Llegando a mi casa, tomé tus bragas, las blancas, las desgarradas. Las llevé a mi nariz y las olí efusivamente, después las sujeté con mi boca, las degusté, me tomé la verga y, me masturbé. Fue una paja brutal, mortífera, triste; contra ti por haberte marchado, contra mi por estúpido, contra la vida misma… y cuando estaba por correrme, hice una pausa. El final debía ser glorioso. Me imaginé yo siendo Muddy, y ser yo el que te cantaba al oído, mientras mis manos recorrían la tibieza de tus muslos. La canción que te susurraba dice así: I don't want you to. Be no slave. I don't want you. To wake all day. I don't want you; sad and blue. I just want to make; Love to you. Love to you. I don't want you to; wash my clothes. I don't want you; to keep our home. I don't want your; money too. I just want to make; Love to you. Love to you. Love to you. Love to you (No quiero que seas mi esclavo. Ni quiero que estés trabajando todo el día.
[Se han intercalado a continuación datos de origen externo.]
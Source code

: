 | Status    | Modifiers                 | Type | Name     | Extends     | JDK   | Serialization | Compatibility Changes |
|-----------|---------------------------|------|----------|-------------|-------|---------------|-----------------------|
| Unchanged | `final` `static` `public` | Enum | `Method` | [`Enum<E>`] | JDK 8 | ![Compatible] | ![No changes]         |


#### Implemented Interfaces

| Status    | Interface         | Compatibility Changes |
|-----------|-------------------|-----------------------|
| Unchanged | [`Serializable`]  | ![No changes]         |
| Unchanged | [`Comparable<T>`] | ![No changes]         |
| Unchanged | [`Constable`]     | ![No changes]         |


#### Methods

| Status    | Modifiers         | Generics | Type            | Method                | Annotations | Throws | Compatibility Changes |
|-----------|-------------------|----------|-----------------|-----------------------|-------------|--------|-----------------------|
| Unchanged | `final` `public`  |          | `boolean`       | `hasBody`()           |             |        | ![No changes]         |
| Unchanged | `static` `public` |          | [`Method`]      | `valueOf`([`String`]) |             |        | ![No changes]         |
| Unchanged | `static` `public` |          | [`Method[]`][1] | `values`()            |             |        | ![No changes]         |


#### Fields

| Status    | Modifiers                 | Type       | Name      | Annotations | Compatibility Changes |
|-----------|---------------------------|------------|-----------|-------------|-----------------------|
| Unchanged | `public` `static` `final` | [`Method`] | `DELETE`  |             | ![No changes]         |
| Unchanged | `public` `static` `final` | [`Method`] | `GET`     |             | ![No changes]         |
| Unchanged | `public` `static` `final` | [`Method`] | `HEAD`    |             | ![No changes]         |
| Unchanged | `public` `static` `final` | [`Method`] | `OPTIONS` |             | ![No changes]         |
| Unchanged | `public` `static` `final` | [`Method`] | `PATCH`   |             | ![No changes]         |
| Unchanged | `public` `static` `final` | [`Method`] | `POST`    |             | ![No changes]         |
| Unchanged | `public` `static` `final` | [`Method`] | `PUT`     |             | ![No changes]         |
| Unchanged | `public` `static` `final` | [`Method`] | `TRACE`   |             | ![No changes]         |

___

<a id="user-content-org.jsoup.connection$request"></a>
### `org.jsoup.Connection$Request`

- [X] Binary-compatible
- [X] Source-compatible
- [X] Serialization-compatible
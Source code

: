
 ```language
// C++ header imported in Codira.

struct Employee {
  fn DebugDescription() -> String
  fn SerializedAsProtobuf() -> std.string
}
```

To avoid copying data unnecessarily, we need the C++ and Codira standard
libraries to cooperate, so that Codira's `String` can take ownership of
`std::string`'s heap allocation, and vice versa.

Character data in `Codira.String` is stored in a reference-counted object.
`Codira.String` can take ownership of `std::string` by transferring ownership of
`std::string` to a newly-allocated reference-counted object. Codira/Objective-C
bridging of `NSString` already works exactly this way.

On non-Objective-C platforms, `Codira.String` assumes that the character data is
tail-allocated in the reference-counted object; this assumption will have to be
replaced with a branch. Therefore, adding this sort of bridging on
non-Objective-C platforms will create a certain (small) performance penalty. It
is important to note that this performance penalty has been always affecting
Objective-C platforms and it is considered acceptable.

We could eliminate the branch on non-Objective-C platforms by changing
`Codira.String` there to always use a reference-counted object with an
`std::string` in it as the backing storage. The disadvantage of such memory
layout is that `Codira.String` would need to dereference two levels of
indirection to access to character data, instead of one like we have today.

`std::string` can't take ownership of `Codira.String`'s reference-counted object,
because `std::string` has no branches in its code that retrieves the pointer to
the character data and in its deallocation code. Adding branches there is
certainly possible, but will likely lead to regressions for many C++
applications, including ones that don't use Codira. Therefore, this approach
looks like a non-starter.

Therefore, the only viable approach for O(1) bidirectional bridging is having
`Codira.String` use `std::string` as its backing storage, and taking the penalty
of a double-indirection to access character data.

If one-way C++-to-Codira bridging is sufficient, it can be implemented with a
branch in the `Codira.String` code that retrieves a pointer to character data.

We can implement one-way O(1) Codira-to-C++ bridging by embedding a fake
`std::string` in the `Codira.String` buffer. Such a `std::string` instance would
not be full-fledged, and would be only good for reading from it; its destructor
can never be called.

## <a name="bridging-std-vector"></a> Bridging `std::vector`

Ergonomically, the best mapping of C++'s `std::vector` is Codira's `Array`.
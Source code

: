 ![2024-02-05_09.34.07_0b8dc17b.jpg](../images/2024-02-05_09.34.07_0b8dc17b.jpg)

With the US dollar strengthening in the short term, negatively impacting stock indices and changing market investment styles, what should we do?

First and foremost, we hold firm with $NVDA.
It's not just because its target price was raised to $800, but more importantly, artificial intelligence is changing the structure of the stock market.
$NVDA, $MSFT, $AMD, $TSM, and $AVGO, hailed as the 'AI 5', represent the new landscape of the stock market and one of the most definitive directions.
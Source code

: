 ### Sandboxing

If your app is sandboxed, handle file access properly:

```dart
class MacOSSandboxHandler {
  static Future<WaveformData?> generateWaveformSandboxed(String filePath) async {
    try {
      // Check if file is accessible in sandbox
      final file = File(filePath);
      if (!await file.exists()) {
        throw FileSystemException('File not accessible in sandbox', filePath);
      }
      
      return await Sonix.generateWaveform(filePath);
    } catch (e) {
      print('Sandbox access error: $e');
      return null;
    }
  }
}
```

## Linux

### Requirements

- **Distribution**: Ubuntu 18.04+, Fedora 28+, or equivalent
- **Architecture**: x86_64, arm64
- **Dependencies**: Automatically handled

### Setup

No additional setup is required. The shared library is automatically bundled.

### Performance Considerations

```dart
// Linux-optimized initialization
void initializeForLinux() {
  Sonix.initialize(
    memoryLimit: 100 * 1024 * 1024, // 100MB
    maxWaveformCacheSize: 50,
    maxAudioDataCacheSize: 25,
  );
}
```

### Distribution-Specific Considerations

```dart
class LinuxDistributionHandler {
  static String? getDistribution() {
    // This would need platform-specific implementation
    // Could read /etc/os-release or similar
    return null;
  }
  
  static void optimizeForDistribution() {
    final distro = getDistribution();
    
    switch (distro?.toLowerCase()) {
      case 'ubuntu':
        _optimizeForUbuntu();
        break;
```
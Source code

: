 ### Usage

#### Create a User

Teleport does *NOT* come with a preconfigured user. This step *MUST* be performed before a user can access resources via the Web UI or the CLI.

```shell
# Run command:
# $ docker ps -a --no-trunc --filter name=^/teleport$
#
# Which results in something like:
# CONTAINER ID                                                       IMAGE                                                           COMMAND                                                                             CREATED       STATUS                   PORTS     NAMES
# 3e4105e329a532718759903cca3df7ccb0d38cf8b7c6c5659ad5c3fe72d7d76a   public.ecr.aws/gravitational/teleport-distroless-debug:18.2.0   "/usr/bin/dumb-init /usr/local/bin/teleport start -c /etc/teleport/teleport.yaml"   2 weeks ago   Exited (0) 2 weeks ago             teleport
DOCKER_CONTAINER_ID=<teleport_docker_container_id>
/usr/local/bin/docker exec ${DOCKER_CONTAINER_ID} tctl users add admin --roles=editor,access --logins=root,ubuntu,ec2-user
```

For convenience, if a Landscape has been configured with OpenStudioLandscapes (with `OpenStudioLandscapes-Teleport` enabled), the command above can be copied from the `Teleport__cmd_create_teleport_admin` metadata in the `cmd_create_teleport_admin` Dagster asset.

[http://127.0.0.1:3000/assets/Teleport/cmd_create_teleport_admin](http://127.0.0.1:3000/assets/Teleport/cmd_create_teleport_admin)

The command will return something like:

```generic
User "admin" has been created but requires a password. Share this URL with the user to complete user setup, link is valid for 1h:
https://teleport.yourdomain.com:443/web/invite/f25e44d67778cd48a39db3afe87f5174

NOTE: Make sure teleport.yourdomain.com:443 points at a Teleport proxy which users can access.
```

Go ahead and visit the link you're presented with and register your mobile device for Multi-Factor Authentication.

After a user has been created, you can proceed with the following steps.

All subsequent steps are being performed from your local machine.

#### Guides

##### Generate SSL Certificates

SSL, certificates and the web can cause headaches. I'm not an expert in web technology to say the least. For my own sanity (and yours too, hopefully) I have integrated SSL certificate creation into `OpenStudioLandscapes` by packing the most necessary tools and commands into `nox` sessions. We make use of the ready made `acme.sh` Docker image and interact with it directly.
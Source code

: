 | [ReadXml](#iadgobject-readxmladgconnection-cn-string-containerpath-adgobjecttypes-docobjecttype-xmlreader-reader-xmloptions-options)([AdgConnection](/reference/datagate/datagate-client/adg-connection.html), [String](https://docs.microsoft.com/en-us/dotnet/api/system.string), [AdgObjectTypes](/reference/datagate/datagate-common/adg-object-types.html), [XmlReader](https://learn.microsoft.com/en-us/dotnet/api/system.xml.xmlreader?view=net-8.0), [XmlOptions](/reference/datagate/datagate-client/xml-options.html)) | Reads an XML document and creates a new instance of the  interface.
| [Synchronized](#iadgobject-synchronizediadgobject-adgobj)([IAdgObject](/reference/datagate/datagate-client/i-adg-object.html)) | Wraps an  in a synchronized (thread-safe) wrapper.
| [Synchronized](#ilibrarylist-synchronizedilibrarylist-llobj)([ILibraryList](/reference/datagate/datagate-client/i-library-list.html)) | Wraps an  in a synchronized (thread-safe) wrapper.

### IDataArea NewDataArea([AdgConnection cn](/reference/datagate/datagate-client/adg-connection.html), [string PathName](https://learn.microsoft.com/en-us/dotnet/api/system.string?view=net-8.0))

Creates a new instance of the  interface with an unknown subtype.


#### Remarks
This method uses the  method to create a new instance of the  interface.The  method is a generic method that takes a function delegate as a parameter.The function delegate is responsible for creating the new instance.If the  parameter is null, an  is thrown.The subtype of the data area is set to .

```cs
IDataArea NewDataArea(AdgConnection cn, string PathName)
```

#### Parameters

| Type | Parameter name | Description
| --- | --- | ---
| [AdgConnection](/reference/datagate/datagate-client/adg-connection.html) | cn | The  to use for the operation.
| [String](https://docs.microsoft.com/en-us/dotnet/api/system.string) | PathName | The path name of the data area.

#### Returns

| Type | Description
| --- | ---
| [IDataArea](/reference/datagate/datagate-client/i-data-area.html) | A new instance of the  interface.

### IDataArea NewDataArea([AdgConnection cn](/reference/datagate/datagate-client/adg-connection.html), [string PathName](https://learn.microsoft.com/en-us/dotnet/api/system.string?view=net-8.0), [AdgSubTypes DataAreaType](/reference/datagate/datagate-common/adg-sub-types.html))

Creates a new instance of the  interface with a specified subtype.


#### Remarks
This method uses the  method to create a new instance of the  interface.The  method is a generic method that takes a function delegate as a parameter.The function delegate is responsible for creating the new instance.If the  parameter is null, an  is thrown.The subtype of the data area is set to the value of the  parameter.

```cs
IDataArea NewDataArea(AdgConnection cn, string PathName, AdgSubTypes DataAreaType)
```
Yo no quiero verte; triste y azul. Yo lo único quiero; es hacerte el amor. Yo no quiero que me laves mi ropa. Yo no quiero que tú; mantengas la casa. Yo no quiero; tampoco tú dinero. Yo lo único que quiero; es hacerte el amor. Hacerte el amor...Hacerte el amor).

Me debo ir, son las 4 de la mañana y debo pararme a trotar y seguir con la monotonía de mi vida. Hasta para no hacer nada se necesita descansar. Después te sigo escribiendo, cuando sepa qué y a dónde. Antes de que te marcharas, apunté las siguientes líneas, no sé quien lo escribió, pero son hermosas:


“Si no he de poder estar contigo porque el tiempo y las circunstancias son el enemigo, aguardo el momento en que el cansancio de nuestros cuerpos se conjuguen, desvanezcan la distancia, la hagan más breve, esperando ese ligero descuido; aquel donde las montañas y los mares, la brisa y la niebla no nos miren; permitiendo movernos en las mismas líneas de un verso que aún no se escribe”…

Lo apunté presintiendo que tarde o temprano te lo dedicaría.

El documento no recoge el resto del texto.